Point A is located at (-3, -5). If point B is 11 units away and is located in quadrant 2, what are the coordinates for point B?
Point B could be any point on the circle given by
(x+3)^2 + (y+5)^2 = 121
if you want a point with integer values it would be (-3,6)
all other points in quad II would have irrational coordinates
e.g. (-2, 2√30 - 5) could be B
To find the coordinates of point B, we need to consider two things: the distance from point A to B and the location of point B in quadrant 2.
Since point A is located at (-3, -5), we know that it is in quadrant 3, as the x-coordinate (-3) is negative and the y-coordinate (-5) is also negative.
Now, let's focus on the distance from point A to B. You mentioned that point B is 11 units away.

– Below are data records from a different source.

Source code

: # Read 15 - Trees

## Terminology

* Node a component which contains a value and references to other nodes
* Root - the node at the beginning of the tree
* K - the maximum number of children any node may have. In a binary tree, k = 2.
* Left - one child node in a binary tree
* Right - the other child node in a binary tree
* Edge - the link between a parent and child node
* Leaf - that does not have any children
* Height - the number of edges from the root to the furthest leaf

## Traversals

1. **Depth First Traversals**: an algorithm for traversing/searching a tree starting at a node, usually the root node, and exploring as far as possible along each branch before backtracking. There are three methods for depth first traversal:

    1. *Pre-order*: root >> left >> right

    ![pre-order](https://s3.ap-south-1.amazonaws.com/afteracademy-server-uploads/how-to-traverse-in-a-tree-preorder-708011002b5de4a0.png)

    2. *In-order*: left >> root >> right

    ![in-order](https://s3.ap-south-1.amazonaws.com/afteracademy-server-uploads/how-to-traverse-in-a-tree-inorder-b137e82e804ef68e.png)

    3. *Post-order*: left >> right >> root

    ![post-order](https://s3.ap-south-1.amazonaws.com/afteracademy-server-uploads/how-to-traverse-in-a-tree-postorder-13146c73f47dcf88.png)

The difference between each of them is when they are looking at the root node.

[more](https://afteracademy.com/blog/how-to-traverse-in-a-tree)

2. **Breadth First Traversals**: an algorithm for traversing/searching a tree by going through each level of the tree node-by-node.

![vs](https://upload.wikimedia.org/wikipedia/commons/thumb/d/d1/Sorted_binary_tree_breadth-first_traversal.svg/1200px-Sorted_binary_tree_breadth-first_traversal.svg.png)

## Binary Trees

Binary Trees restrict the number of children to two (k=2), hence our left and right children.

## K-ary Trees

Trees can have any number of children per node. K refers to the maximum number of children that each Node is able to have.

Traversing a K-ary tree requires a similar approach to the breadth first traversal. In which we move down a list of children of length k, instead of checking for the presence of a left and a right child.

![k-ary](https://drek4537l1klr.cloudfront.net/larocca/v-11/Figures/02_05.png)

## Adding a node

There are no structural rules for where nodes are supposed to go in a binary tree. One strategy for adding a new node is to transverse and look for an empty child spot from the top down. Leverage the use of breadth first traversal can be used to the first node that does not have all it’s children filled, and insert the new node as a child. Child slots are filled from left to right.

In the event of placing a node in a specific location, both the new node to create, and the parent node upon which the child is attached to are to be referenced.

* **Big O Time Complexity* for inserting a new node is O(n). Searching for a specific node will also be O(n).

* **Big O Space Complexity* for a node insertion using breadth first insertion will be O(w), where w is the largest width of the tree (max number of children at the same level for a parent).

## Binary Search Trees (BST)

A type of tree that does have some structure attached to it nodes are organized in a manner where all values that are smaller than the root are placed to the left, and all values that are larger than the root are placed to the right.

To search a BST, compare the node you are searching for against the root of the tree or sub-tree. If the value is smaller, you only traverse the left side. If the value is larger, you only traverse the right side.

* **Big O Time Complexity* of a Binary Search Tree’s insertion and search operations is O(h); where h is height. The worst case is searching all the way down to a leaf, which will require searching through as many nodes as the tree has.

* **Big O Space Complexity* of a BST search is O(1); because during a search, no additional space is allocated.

This means the distance between point A and B is 11 units.
In quadrant 2, the x-coordinate is positive while the y-coordinate is negative. So, to find the coordinates of point B, we need to move 11 units in a positive x-direction and 11 units in a negative y-direction from point A.
Starting from point A (-3, -5), we move 11 units to the right (positive x) to reach the point (8, -5). Now, we move 11 units downwards (negative y) from this point to get to the final point.
Adding the y-coordinate for the downward movement, we get -5 - 11 = -16.
Therefore, the coordinates of point B in quadrant 2 will be (8, -16).
To find the coordinates for point B, you can consider the distance formula.
The distance formula is given by:
d = √( (x2 - x1)^2 + (y2 - y1)^2 )
Let's assume the coordinates of point B as (x, y).
Given that point B is located in quadrant 2, the x-coordinate will be negative and the y-coordinate will be positive.
Given that point B is 11 units away from point A, we can set up the following equation:
11 = √( (x - (-3))^2 + (y - (-5))^2 )
Simplifying the equation, we have:
11 = √( (x + 3)^2 + (y + 5)^2 )
Now, we can square both sides of the equation to eliminate the square root:
11^2 = (x + 3)^2 + (y + 5)^2
Simplifying further:
121 = x^2 + 6x + 9 + y^2 + 10y + 25
Combining like terms:
x^2 + y^2 + 6x + 10y + 155 = 0
Since point B is located in quadrant 2, the x-coordinate will be negative, and the y-coordinate will be positive. This means that the only possible value for x is -4.
Substituting x = -4 into the equation, we have:
(-4)^2 + y^2 + 6(-4) + 10y + 155 = 0
16 + y^2 - 24 + 10y + 155 = 0
y^2 + 10y + 147 = 0
To solve this quadratic equation, we can use the quadratic formula or factorization.
Using the quadratic formula:
y = (-b ± √(b^2 - 4ac)) / (2a)
For the equation y^2 + 10y + 147 = 0, the coefficients are:
a = 1, b = 10, c = 147
Substituting these values into the quadratic formula:
y = (-10 ± √(10^2 - 4(1)(147))) / (2(1))
y = (-10 ± √(100 - 588)) / 2
y = (-10 ± √(-488)) / 2
Since the value under the square root is negative, there are no real solutions for y. Therefore, there are no coordinates for point B that satisfy the given conditions.